Guest Post: Annabel Smith
This is the first in which I hope will be a number of guest posts on this blog.
I asked my wonderful Facebook contacts if anyone would like to write a short piece about their favourite book, and to my delight, one of the responses was from Annabel Smith. Annabel is the author of two novels, A New Map of the Universe (UWA Press) and Whisky, Charlie, Foxtrot. She has a great blog which you can read here. I recently had the pleasure of meeting her and hearing her talk about her writing process. She is the kind of confident and inspiring writer who, to me, embodies the kind of positive qualities that make the local writing scene so great. I hope she won't mind me listing her as one of my role models.
So without much further ado, here is what Annabel had to say on the topic of her favourite book!

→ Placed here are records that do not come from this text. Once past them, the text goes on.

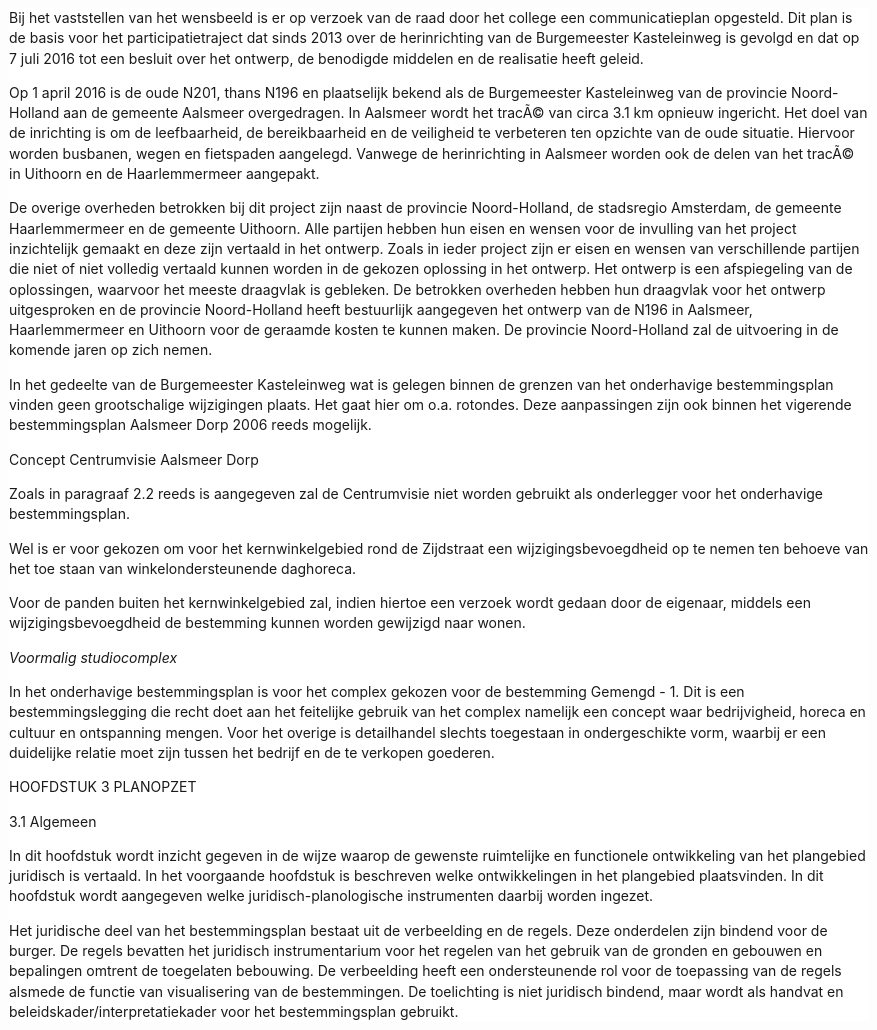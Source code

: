 Bij het vaststellen van het wensbeeld is er op verzoek van de raad door het college een communicatieplan opgesteld. Dit plan is de basis voor het participatietraject dat sinds 2013 over de herinrichting van de Burgemeester Kasteleinweg is gevolgd en dat op 7 juli 2016 tot een besluit over het ontwerp, de benodigde middelen en de realisatie heeft geleid.

Op 1 april 2016 is de oude N201, thans N196 en plaatselijk bekend als de Burgemeester Kasteleinweg van de provincie Noord\-Holland aan de gemeente Aalsmeer overgedragen. In Aalsmeer wordt het tracÃ© van circa 3\.1 km opnieuw ingericht. Het doel van de inrichting is om de leefbaarheid, de bereikbaarheid en de veiligheid te verbeteren ten opzichte van de oude situatie. Hiervoor worden busbanen, wegen en fietspaden aangelegd. Vanwege de herinrichting in Aalsmeer worden ook de delen van het tracÃ© in Uithoorn en de Haarlemmermeer aangepakt.

De overige overheden betrokken bij dit project zijn naast de provincie Noord\-Holland, de stadsregio Amsterdam, de gemeente Haarlemmermeer en de gemeente Uithoorn. Alle partijen hebben hun eisen en wensen voor de invulling van het project inzichtelijk gemaakt en deze zijn vertaald in het ontwerp. Zoals in ieder project zijn er eisen en wensen van verschillende partijen die niet of niet volledig vertaald kunnen worden in de gekozen oplossing in het ontwerp. Het ontwerp is een afspiegeling van de oplossingen, waarvoor het meeste draagvlak is gebleken. De betrokken overheden hebben hun draagvlak voor het ontwerp uitgesproken en de provincie Noord\-Holland heeft bestuurlijk aangegeven het ontwerp van de N196 in Aalsmeer, Haarlemmermeer en Uithoorn voor de geraamde kosten te kunnen maken. De provincie Noord\-Holland zal de uitvoering in de komende jaren op zich nemen.

In het gedeelte van de Burgemeester Kasteleinweg wat is gelegen binnen de grenzen van het onderhavige bestemmingsplan vinden geen grootschalige wijzigingen plaats. Het gaat hier om o.a. rotondes. Deze aanpassingen zijn ook binnen het vigerende bestemmingsplan Aalsmeer Dorp 2006 reeds mogelijk.

Concept Centrumvisie Aalsmeer Dorp

Zoals in paragraaf 2\.2 reeds is aangegeven zal de Centrumvisie niet worden gebruikt als onderlegger voor het onderhavige bestemmingsplan.

Wel is er voor gekozen om voor het kernwinkelgebied rond de Zijdstraat een wijzigingsbevoegdheid op te nemen ten behoeve van het toe staan van winkelondersteunende daghoreca.

Voor de panden buiten het kernwinkelgebied zal, indien hiertoe een verzoek wordt gedaan door de eigenaar, middels een wijzigingsbevoegdheid de bestemming kunnen worden gewijzigd naar wonen.

*Voormalig studiocomplex*

In het onderhavige bestemmingsplan is voor het complex gekozen voor de bestemming Gemengd \- 1\. Dit is een bestemmingslegging die recht doet aan het feitelijke gebruik van het complex namelijk een concept waar bedrijvigheid, horeca en cultuur en ontspanning mengen. Voor het overige is detailhandel slechts toegestaan in ondergeschikte vorm, waarbij er een duidelijke relatie moet zijn tussen het bedrijf en de te verkopen goederen.

HOOFDSTUK 3 PLANOPZET

3\.1 Algemeen

In dit hoofdstuk wordt inzicht gegeven in de wijze waarop de gewenste ruimtelijke en functionele ontwikkeling van het plangebied juridisch is vertaald. In het voorgaande hoofdstuk is beschreven welke ontwikkelingen in het plangebied plaatsvinden. In dit hoofdstuk wordt aangegeven welke juridisch\-planologische instrumenten daarbij worden ingezet.

Het juridische deel van het bestemmingsplan bestaat uit de verbeelding en de regels. Deze onderdelen zijn bindend voor de burger. De regels bevatten het juridisch instrumentarium voor het regelen van het gebruik van de gronden en gebouwen en bepalingen omtrent de toegelaten bebouwing. De verbeelding heeft een ondersteunende rol voor de toepassing van de regels alsmede de functie van visualisering van de bestemmingen. De toelichting is niet juridisch bindend, maar wordt als handvat en beleidskader/interpretatiekader voor het bestemmingsplan gebruikt.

"It is basically impossible for me
to choose an all-time favourite book, because different books have resonated
with me at different times in my life. Having said that, there seem to be
certain books that continue to move me, or delight me, over a period of many
years, and as soon as I read Jennifer Egan’s Pulitzer-Prize winner A Visit from
the Goon Squad, I was certain it would be one of those books.
It is a novel-in-stories,
centring around Bennie, one-time punk rocker and life-time music lover, who, in
his forties, finds himself lost at the helm of his own record company (the
hilariously-titled Sow’s Ear Records). The stories revolve around a cast of
characters whose lives intersect with Bennie’s, and drift backwards and
forwards in time, keeping the reader guessing about the connections them.
Egan has a preoccupation with
characters’ inner lives which fascinates me: she lays bare their wishes and
regrets, their motivations and self-delusions with humour and tenderness. Even
as we are embarrassed for them, we relate to them, we feel for them.

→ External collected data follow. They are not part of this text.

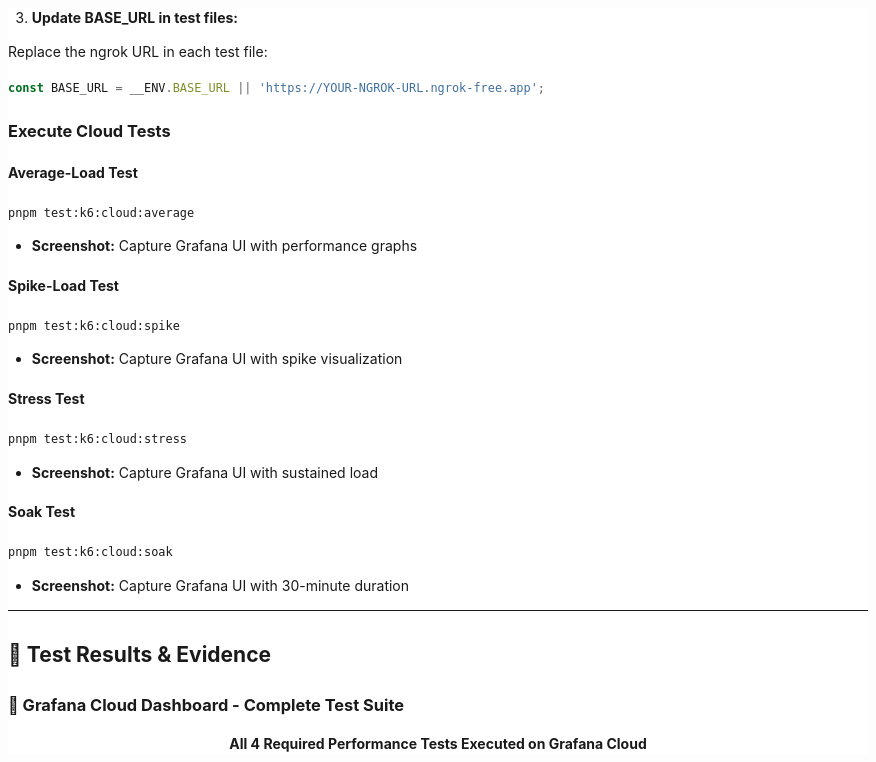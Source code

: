 3. **Update BASE_URL in test files:**

Replace the ngrok URL in each test file:
```javascript
const BASE_URL = __ENV.BASE_URL || 'https://YOUR-NGROK-URL.ngrok-free.app';
```

### Execute Cloud Tests

#### Average-Load Test
```bash
pnpm test:k6:cloud:average
```
- **Screenshot:** Capture Grafana UI with performance graphs

#### Spike-Load Test
```bash
pnpm test:k6:cloud:spike
```
- **Screenshot:** Capture Grafana UI with spike visualization

#### Stress Test
```bash
pnpm test:k6:cloud:stress
```
- **Screenshot:** Capture Grafana UI with sustained load

#### Soak Test
```bash
pnpm test:k6:cloud:soak
```
- **Screenshot:** Capture Grafana UI with 30-minute duration

---

## 📸 Test Results & Evidence

### 🎯 Grafana Cloud Dashboard - Complete Test Suite

<div align="center">

**All 4 Required Performance Tests Executed on Grafana Cloud**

The novel seems to be, in some
ways, a response to and a means of parsing the impact of 9/11. An ode to New
York City, it examines notions of fake and real, gender, power, the media and
marketing, neurosis, shame, loss and redemption. But its beating heart is the
complex relationships we humans have to the process of ageing. From the
teenagers who want to grow up too fast to the middle-aged characters who look
back with nostalgia on their youths, the ‘goon squad’ of the title refers to
the feeling that time has somehow caught up with you.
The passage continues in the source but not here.